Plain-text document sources
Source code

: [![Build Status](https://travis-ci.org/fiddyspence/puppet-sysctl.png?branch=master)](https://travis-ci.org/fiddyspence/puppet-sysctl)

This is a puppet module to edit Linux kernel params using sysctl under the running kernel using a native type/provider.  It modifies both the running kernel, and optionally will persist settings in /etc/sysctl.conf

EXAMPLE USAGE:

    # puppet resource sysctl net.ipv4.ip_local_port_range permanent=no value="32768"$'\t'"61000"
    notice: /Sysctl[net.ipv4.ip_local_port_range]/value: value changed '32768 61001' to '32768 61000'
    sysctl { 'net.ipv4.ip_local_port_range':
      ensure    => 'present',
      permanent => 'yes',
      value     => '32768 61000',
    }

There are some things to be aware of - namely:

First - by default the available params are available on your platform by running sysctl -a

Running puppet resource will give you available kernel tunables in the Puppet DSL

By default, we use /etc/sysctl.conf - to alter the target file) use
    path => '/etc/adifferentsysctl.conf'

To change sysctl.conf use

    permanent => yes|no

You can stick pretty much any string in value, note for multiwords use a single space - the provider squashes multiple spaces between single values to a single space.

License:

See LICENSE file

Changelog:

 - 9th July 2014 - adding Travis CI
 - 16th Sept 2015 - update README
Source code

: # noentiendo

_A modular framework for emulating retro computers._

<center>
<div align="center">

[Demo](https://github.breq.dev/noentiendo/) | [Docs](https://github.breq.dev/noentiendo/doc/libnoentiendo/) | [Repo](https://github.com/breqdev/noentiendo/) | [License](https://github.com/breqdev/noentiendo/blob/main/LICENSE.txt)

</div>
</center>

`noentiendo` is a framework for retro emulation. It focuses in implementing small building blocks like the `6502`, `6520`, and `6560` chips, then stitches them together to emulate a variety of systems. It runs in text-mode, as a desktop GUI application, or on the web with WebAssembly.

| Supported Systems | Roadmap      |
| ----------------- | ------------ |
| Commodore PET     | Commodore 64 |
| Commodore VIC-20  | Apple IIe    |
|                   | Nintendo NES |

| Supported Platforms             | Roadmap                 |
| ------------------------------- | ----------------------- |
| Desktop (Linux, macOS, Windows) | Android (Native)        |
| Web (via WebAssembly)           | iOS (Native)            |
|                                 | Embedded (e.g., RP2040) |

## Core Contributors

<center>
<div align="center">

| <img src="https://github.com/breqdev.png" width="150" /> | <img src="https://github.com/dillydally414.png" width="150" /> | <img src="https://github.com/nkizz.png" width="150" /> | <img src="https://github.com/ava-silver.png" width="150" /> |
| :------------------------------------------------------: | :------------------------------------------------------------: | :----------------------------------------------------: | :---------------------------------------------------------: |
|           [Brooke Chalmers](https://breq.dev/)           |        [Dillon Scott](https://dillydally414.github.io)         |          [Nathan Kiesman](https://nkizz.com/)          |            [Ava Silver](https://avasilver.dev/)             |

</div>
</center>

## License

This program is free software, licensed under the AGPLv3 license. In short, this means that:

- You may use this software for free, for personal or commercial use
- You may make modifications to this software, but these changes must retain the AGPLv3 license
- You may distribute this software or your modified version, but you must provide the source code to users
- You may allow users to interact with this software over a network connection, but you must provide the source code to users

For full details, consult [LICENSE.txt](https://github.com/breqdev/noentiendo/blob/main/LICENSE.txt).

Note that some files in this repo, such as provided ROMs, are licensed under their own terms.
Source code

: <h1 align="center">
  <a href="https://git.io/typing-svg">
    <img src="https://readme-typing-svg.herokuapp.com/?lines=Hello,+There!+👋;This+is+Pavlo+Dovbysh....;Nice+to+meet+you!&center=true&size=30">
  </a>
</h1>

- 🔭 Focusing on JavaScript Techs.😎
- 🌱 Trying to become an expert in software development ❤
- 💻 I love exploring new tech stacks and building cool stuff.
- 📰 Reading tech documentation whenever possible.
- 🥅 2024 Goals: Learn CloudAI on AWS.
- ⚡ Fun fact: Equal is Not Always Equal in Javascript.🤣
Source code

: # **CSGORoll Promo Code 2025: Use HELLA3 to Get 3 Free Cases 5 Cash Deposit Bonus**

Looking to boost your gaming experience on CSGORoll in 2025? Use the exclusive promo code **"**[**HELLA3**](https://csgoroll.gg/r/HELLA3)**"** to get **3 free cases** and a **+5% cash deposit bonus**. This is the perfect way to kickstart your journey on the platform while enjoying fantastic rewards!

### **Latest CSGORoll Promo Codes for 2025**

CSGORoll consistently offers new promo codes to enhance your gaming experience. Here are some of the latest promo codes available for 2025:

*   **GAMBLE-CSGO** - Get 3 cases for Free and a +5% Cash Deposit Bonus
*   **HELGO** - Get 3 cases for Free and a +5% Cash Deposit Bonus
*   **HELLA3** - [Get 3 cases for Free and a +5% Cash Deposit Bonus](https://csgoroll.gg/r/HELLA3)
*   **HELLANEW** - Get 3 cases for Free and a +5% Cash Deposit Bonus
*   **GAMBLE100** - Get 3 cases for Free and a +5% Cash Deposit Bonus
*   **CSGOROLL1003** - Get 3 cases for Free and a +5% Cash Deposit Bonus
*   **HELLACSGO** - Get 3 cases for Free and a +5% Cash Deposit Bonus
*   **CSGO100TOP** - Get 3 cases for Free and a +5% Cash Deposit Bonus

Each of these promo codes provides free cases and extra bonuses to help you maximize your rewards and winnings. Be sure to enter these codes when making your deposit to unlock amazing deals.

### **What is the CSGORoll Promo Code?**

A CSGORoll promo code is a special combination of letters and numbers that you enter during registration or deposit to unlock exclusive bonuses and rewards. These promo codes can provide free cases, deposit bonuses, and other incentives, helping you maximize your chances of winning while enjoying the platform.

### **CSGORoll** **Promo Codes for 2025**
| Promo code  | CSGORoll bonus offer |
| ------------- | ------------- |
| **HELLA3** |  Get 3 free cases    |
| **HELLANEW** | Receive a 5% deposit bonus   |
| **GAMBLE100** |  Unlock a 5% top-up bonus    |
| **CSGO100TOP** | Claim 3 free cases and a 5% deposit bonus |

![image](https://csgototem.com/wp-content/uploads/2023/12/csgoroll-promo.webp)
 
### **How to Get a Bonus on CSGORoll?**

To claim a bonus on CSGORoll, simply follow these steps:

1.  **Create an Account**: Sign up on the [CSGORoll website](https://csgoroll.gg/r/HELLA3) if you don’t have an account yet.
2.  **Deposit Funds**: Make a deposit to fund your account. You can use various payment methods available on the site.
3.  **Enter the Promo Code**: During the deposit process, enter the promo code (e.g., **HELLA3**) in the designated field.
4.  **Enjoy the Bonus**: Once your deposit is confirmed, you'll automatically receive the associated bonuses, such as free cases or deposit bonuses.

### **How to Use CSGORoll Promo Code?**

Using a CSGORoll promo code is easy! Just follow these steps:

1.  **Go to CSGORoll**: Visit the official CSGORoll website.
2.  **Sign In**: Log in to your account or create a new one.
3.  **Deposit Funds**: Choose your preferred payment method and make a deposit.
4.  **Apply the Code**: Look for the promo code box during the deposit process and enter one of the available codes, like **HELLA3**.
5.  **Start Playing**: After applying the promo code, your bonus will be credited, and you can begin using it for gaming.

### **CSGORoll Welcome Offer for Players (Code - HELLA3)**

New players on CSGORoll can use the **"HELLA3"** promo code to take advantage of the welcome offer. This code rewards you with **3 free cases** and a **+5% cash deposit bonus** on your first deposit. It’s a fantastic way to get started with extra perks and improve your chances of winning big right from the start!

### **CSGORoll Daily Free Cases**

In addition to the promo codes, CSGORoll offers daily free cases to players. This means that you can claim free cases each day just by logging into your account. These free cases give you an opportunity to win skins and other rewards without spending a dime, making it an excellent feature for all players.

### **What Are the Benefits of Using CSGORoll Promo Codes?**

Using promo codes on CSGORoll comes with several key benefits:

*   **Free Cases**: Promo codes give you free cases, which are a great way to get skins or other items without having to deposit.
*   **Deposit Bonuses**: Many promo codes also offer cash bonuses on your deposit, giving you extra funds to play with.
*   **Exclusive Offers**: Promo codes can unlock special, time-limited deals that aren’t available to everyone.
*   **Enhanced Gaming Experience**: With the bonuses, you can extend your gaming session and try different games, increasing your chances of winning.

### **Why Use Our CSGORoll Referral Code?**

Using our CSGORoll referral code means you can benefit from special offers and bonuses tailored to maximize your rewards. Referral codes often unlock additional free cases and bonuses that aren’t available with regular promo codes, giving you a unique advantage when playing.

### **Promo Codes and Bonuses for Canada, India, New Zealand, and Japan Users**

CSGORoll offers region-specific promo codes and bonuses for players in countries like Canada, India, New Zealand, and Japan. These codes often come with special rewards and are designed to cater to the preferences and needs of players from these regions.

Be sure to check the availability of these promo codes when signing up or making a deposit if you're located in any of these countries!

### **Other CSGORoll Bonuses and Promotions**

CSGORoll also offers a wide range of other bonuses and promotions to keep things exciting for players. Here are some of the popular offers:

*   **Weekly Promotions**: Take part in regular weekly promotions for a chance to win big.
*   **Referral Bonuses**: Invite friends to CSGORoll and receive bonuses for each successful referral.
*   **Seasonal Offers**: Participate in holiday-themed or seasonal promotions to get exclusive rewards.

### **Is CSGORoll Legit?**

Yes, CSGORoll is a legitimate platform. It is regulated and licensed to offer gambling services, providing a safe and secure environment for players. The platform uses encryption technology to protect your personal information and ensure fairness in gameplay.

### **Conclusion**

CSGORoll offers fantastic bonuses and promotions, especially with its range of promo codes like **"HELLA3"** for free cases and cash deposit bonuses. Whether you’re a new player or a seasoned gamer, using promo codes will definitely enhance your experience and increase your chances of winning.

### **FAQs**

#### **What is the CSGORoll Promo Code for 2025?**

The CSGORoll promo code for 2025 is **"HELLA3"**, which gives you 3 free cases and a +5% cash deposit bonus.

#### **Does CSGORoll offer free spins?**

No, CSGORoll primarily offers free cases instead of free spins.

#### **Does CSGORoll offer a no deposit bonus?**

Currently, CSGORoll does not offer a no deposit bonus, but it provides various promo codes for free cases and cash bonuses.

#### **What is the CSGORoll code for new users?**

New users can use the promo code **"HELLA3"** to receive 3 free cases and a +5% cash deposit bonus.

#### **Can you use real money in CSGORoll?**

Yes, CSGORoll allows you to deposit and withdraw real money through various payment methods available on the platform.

-- Activity --
Among the entries above, find the line with "### **CSGORoll Welcome" and the line with "### **CSGORoll Daily Free Cases**"; give again exactly these two lines and all lines between them.

-- Response below --
### **CSGORoll Welcome Offer for Players (Code - HELLA3)**

New players on CSGORoll can use the **"HELLA3"** promo code to take advantage of the welcome offer. This code rewards you with **3 free cases** and a **+5% cash deposit bonus** on your first deposit. It’s a fantastic way to get started with extra perks and improve your chances of winning big right from the start!

### **CSGORoll Daily Free Cases**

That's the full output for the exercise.